* WHAT THE TASK ASKS: Every line below between the one holding "by David Nield." and the one holding "Brantly & Muhammad al‑Ubaydi.", inclusive, should be copied exactly, and no other line.

* RECORDS FOR THE EXERCISE:

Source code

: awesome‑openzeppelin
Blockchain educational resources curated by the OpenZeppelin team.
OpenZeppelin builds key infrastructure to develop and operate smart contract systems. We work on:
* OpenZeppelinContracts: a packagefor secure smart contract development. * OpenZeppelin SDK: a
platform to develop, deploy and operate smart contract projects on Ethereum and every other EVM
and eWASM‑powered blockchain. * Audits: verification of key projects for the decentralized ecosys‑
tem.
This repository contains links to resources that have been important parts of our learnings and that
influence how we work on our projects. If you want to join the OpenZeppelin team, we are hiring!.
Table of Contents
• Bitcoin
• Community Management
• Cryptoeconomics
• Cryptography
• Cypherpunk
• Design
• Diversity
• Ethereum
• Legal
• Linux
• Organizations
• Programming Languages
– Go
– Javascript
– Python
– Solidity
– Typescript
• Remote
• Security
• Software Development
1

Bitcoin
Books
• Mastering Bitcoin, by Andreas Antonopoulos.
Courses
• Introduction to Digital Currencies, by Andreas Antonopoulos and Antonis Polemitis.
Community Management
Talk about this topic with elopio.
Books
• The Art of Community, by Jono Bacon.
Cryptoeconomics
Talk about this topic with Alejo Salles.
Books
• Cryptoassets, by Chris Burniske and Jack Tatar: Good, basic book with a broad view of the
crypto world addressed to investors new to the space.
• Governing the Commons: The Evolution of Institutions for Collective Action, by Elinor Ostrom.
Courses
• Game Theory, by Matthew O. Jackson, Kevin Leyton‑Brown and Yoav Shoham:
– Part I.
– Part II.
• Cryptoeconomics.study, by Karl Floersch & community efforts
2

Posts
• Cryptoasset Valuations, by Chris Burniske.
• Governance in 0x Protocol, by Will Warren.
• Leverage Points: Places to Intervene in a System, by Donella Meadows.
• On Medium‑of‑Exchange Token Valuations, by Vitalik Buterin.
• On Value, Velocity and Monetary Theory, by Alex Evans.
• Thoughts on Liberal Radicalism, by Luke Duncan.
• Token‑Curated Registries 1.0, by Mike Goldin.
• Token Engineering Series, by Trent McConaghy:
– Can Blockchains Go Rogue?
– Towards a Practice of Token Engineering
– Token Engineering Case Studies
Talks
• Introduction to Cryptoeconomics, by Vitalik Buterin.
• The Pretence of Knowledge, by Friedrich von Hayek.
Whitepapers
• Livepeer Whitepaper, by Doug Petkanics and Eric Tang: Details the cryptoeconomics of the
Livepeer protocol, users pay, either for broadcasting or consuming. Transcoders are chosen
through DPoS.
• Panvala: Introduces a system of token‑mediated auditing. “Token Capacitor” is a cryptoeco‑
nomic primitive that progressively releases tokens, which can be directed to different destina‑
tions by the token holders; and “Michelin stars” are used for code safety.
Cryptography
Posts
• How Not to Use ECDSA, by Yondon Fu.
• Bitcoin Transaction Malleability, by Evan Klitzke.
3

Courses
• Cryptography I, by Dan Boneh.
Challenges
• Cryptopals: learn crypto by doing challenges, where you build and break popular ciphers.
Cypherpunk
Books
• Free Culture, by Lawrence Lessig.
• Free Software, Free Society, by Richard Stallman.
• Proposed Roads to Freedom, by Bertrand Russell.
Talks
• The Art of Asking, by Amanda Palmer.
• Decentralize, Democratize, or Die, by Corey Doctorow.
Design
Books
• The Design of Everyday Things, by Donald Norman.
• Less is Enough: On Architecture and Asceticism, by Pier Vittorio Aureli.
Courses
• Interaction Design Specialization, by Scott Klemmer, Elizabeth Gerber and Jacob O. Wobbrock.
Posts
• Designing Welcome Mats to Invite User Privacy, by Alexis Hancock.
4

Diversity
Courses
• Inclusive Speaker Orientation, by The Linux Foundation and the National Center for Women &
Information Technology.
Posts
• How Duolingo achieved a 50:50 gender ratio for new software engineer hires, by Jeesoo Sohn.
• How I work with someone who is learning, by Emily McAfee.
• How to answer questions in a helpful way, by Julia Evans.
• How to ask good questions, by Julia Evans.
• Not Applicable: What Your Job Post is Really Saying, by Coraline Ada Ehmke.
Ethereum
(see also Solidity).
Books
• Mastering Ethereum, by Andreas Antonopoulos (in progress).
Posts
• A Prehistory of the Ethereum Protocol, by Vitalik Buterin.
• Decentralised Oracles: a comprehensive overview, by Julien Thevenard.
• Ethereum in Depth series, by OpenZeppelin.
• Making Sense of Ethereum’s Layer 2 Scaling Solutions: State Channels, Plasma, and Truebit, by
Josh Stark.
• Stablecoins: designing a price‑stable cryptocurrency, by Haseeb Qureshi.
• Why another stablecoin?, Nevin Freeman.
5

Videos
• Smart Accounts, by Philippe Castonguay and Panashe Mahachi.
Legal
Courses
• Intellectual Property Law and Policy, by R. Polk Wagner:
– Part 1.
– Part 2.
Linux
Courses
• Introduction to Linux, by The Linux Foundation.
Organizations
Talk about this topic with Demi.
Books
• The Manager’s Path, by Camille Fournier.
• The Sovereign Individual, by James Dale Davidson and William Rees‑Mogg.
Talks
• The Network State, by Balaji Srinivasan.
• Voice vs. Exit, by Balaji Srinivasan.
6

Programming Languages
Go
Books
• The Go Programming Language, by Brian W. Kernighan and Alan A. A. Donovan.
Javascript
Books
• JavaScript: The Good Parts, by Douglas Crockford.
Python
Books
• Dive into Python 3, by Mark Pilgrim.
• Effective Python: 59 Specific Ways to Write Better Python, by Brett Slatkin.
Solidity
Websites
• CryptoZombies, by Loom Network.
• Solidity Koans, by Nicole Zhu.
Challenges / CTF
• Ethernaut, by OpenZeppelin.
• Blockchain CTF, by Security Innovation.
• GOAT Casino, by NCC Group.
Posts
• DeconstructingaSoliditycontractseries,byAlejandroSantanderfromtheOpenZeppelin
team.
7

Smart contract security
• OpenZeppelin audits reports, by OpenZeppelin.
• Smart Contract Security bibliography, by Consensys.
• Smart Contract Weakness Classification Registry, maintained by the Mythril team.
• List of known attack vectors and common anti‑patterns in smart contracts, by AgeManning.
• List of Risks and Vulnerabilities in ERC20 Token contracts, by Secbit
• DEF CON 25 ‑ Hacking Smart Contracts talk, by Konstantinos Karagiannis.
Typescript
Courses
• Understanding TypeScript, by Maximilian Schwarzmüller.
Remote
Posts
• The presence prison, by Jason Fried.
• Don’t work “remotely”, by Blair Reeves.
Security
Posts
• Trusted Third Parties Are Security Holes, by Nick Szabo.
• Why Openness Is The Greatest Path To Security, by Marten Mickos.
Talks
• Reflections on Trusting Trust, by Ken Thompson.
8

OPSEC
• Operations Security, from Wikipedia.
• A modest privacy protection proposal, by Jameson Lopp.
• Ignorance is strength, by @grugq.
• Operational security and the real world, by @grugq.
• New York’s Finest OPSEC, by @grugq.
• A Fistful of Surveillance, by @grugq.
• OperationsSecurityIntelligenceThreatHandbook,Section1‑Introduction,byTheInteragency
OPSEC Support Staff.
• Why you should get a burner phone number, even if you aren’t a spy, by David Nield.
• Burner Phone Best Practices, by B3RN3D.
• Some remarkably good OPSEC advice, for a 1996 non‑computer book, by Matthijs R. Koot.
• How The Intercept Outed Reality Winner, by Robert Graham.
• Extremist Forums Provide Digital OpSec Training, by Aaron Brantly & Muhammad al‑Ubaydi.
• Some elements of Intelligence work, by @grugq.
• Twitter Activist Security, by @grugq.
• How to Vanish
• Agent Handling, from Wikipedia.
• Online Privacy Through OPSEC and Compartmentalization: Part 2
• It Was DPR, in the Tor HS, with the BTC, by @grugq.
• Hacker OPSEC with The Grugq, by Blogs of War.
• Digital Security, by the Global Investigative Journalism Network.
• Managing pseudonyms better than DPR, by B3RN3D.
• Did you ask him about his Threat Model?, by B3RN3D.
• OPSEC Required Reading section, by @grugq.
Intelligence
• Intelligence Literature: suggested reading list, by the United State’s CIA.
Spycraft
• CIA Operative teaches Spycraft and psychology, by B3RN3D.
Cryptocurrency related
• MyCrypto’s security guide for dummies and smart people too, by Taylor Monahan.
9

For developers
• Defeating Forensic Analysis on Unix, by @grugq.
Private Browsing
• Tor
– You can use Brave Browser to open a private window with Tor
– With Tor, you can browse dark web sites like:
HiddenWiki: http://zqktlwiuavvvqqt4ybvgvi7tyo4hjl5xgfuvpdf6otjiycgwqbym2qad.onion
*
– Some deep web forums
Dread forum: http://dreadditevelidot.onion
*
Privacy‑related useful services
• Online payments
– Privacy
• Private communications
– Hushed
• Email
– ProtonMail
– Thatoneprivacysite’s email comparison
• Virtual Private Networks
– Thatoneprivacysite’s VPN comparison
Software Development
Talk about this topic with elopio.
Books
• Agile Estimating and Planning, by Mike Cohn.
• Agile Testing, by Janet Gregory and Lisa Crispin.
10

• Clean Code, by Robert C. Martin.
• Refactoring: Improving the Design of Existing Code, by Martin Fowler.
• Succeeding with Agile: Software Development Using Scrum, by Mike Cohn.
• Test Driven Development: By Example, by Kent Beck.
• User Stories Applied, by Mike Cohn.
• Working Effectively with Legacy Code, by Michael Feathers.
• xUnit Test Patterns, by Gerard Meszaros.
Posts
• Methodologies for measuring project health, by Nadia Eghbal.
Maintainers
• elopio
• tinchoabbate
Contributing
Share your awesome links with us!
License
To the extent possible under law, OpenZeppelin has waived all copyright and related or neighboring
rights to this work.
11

* WRITTEN ANSWER:
• Why you should get a burner phone number, even if you aren’t a spy, by David Nield.
• Burner Phone Best Practices, by B3RN3D.
• Some remarkably good OPSEC advice, for a 1996 non‑computer book, by Matthijs R. Koot.
• How The Intercept Outed Reality Winner, by Robert Graham.
• Extremist Forums Provide Digital OpSec Training, by Aaron Brantly & Muhammad al‑Ubaydi.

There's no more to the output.